Sclérose Latérale Amyotrophique - SLA ou maladie de Charcot

Résumé
La Sclérose Latérale Amyotrophique (SLA) ou maladie de Charcot est la plus fréquente des maladies du neurone moteur. Elle se caractérise par une perte progressive des neurones moteurs du cerveau et de la moelle.

Qu'est-ce que la maladie de Charcot ou SLA ?

La Sclérose Latérale Amyotrophique (SLA) ou maladie de Charcot est la plus fréquente des maladies du neurone moteur. Son incidence annuelle en France est de 2.7 nouveaux cas pour 100000 habitants. Le risque d’être atteint d’une SLA à l’échelle d’une vie est évalué à 1/350 pour les hommes et 1/400 pour les femmes. Le pic d’incidence de la maladie se situe entre 50 et 75 pour décroitre ensuite.  Les formes juvéniles, définies par un âge de survenue inférieur à 25 ans, sont exceptionnelles, de même que les formes de l’enfant.

La SLA se caractérise par une perte progressive des neurones moteurs du cerveau et de la moelle dont expression clinique peut être très variée. La survie, quoique très variable, est généralement de 3-4 ans après le début des symptômes, le plus souvent par insuffisance respiratoire. 10% des patients peuvent néanmoins vivre plus de 10 ans.

Dans environ 10% des cas, la SLA est dite « familiale »  lorsque surviennent deux cas dans une même famille. Plus de 25 gènes ont actuellement incriminés comme responsables de SLA familiale  même si 4 d’entre eux (C9ORF72, SOD1, TARBP, FUS) rendent comptent de plus de 50% de ces cas.

90% des patients atteints de SLA n’ont cependant pas d’antécédents familiaux et sont dits « sporadiques ». Un interrogatoire précis des antécédents familiaux est nécessaire avant de conclure à une SLA sporadique. La physiopathologie des formes sporadiques intrique probablement également des facteurs génétiques à des facteurs environnementaux.

Quels sont les symptômes de la maladie de Charcot ?

La maladie débute de façon indolore et provoque progressivement une faiblesse puis une fonte musculaire associée à des fasciculations (secousses spontanées du muscle). Il existe souvent des crampes et une perte de poids.

L’atteinte est presque toujours asymétrique au début pour s’étendre progressivement aux autres régions du corps.

La forme spinale de la maladie se caractérise par un début aux membres supérieurs ou aux membres inférieurs, la forme bulbaire par un début par des troubles de l’élocution et de la déglutition.

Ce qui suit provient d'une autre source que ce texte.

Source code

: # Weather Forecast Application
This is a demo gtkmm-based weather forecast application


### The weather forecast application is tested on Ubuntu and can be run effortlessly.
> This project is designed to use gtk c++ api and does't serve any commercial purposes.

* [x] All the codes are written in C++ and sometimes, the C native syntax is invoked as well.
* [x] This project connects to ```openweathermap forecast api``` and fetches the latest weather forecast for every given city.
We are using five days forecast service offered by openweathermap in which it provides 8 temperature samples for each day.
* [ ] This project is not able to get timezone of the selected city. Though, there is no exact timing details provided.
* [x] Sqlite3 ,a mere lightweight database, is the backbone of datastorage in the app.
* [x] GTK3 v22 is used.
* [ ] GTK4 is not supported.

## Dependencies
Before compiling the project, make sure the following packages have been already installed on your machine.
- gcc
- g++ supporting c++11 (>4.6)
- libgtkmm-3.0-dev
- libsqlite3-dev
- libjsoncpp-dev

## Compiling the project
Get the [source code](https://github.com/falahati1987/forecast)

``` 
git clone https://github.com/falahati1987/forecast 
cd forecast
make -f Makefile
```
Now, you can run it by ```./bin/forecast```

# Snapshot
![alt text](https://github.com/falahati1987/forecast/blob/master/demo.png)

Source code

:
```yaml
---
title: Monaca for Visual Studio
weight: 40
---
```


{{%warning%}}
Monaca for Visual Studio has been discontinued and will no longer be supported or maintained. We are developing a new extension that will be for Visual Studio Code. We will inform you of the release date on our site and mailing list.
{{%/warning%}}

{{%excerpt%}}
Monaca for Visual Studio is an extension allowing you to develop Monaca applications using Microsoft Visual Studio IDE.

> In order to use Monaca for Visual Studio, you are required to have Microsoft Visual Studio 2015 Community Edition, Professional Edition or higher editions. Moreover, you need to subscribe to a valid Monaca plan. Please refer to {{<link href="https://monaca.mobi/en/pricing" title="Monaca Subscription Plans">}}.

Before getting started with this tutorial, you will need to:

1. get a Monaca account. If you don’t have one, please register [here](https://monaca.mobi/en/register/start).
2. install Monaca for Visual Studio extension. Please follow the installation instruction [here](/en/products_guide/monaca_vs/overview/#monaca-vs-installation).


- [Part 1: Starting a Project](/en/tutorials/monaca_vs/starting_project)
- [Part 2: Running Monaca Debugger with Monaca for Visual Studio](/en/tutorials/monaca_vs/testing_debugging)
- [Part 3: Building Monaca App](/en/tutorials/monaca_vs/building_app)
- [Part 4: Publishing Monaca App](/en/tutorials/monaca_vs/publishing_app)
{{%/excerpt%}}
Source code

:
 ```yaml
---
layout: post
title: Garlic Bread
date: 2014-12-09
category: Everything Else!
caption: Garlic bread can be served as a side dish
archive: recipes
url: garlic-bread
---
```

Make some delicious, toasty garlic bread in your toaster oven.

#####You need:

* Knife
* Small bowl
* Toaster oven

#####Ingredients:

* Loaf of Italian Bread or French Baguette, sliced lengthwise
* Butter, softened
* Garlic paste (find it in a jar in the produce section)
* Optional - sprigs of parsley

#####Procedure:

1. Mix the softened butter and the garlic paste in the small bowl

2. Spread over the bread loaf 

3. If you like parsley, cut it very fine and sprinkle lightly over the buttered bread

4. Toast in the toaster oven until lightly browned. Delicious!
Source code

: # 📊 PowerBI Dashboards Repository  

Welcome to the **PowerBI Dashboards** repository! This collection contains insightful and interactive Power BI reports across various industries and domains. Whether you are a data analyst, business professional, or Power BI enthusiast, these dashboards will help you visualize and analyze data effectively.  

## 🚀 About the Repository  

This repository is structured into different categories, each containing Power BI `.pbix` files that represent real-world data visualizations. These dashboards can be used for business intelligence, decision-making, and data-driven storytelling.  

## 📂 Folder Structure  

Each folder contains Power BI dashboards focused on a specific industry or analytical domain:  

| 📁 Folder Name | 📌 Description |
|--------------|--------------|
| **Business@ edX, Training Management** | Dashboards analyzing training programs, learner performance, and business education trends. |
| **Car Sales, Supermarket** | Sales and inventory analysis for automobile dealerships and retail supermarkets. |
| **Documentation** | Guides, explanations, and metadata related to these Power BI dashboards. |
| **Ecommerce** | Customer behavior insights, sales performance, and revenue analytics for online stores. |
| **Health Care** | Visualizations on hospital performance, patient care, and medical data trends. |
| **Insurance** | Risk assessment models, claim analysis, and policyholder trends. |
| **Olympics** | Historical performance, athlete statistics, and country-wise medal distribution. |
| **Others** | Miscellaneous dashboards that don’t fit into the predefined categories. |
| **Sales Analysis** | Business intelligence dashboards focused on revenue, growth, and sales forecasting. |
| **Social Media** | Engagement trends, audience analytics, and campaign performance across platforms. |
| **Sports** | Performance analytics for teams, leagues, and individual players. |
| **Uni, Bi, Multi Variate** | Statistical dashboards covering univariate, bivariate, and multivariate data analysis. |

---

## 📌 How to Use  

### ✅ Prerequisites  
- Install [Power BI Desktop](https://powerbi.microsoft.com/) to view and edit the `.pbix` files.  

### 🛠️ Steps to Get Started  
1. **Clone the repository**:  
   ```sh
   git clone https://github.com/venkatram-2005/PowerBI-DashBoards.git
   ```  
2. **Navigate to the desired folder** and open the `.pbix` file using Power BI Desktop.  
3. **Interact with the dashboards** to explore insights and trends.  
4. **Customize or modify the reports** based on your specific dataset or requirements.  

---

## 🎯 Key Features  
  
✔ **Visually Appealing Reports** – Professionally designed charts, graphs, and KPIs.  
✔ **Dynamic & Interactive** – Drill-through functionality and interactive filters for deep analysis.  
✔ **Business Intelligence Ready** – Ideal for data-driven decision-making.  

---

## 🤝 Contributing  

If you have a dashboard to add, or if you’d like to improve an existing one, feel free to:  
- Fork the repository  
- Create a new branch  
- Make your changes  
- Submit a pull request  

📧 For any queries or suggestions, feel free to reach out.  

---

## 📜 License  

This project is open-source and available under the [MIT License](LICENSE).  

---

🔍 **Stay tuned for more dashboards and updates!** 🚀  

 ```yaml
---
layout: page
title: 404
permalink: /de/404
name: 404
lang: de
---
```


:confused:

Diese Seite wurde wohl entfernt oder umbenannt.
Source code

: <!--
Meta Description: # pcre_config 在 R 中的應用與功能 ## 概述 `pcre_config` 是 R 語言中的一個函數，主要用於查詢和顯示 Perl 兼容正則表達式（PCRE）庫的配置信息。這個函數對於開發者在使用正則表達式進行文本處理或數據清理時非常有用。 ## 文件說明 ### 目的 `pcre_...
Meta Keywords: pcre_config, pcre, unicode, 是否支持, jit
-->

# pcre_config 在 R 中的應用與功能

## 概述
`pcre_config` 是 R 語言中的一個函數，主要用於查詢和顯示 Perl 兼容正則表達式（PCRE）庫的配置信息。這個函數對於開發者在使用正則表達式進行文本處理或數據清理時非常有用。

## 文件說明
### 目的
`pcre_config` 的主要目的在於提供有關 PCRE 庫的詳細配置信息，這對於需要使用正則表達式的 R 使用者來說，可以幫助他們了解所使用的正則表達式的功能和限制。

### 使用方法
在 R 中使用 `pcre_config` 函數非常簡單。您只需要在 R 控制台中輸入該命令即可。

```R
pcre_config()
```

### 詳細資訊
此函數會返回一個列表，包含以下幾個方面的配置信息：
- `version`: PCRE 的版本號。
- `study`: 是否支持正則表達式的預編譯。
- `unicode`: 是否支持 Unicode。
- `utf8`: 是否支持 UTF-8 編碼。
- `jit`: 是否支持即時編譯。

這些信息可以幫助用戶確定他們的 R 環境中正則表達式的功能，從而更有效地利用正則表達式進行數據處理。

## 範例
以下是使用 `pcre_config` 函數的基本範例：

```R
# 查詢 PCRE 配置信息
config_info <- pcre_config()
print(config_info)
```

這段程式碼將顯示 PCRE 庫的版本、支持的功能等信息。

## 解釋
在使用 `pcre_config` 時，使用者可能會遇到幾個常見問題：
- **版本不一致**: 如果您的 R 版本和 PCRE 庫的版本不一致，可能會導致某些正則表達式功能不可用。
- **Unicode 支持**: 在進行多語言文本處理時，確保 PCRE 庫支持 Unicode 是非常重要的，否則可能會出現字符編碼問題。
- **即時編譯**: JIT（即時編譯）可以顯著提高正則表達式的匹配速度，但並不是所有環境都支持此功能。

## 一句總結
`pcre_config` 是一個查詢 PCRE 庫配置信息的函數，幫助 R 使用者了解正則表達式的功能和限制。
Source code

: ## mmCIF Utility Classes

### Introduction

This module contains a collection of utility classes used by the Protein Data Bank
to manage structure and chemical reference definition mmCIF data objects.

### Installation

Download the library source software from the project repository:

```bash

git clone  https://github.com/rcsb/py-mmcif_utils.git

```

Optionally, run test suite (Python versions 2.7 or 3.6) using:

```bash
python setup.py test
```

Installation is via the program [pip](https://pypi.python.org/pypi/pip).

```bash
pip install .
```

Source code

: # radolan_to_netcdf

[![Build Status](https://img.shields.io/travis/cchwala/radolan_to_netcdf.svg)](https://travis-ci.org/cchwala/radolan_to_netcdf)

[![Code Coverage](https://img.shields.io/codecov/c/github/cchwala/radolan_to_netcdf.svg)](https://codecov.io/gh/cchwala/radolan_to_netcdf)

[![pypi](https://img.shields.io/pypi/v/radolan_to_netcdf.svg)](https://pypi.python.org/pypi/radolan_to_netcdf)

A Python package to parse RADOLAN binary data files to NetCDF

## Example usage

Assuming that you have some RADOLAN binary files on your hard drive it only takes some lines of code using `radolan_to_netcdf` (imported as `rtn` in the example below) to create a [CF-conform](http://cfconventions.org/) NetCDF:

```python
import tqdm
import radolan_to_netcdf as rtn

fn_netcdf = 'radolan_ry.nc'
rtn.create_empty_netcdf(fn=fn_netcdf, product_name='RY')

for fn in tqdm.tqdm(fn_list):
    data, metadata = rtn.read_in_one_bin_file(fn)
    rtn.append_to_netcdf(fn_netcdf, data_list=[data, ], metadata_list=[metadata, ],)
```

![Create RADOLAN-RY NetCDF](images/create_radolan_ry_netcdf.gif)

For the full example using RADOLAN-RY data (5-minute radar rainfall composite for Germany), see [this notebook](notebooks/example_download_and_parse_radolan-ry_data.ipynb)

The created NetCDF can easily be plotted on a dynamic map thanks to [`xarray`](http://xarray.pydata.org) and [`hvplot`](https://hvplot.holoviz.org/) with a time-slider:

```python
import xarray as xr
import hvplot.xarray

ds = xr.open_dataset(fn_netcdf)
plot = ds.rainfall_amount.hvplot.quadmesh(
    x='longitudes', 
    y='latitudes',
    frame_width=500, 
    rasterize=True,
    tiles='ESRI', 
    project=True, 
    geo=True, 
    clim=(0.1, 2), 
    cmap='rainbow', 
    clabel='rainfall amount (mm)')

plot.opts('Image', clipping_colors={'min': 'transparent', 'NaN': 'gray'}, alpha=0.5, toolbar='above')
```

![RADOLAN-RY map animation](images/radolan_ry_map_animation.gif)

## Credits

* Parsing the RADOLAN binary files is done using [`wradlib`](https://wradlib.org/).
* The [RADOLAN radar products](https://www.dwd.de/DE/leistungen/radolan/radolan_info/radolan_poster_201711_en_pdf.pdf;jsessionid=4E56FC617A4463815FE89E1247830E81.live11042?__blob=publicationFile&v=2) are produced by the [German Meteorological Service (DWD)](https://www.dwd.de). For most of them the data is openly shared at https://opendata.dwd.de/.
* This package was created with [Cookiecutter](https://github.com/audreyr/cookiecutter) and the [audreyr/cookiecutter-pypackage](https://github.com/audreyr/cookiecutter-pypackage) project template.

Lorsque la maladie débute au niveau bulbaire, elle peut entrainer une labilité émotionnelle avec des difficultés à contenir ses émotions (rires ou pleurs). Ce symptôme est important à reconnaitre car il est traitable.

Une fois sur dix, la SLA peut s’associer à une autre maladie neurodégénérative appelée Démence Fronto-Temporale (DFT) qui provoque des troubles cognitifs et comportementaux. En cas d’association SLA/DFT, un test génétique sera souvent proposé.

Comment diagnostique-t-on la Sclérose Latérale Amyotrophique ?

Le diagnostic repose sur la connaissance des antécédents personnels et familiaux, l’examen clinique, l'électromyogramme, et sur l'élimination par des examens appropriés comme l’IRM cérébrale et médullaire des maladies pouvant ressembler à la SLA (myélopathie cervico-arthrosique notamment). 

Un test génétique (simple prise de sang) est proposé après signature d’un consentement en cas d’antécédents familiaux de SLA.

Quel traitement et quelle prise en charge pour la SLA ?

Le RILUZOLE est le seul traitement ayant prouvé allonger l’espérance de vie des patients.

La prise en charge multidisciplinaire au sein d’un centre dédié couvrant l’ensemble des problématiques de la maladie (pneumologue, kinésithérapeute, diététicienne, orthophoniste, ergothérapeute, psychologue, assistante sociale)  a également prouvé améliorer le pronostic.

Une prise en charge efficace des différents symptômes (douleur, crampes, anxiété…) est fondamentale.

Les patients sont également encouragés à participer à des essais thérapeutiques pour pouvoir bénéficier des progrès les plus récents dans le domaine.

La prise en charge doit être globale, centrée sur le patient, et coordonnée avec les différents acteurs (services de pneumologie et de réanimation, gastroentérologues, centres de rééducation, Hospitalisation à domicile, unités de soins palliatif, MDPH…).

Les associations de patients participent à cette prise en charge.

Il est proposé à chaque patient, conformément aux recommandations nationales, un suivi multidisciplinaire tous les 3-4 mois en hôpital de jour ou de semaine.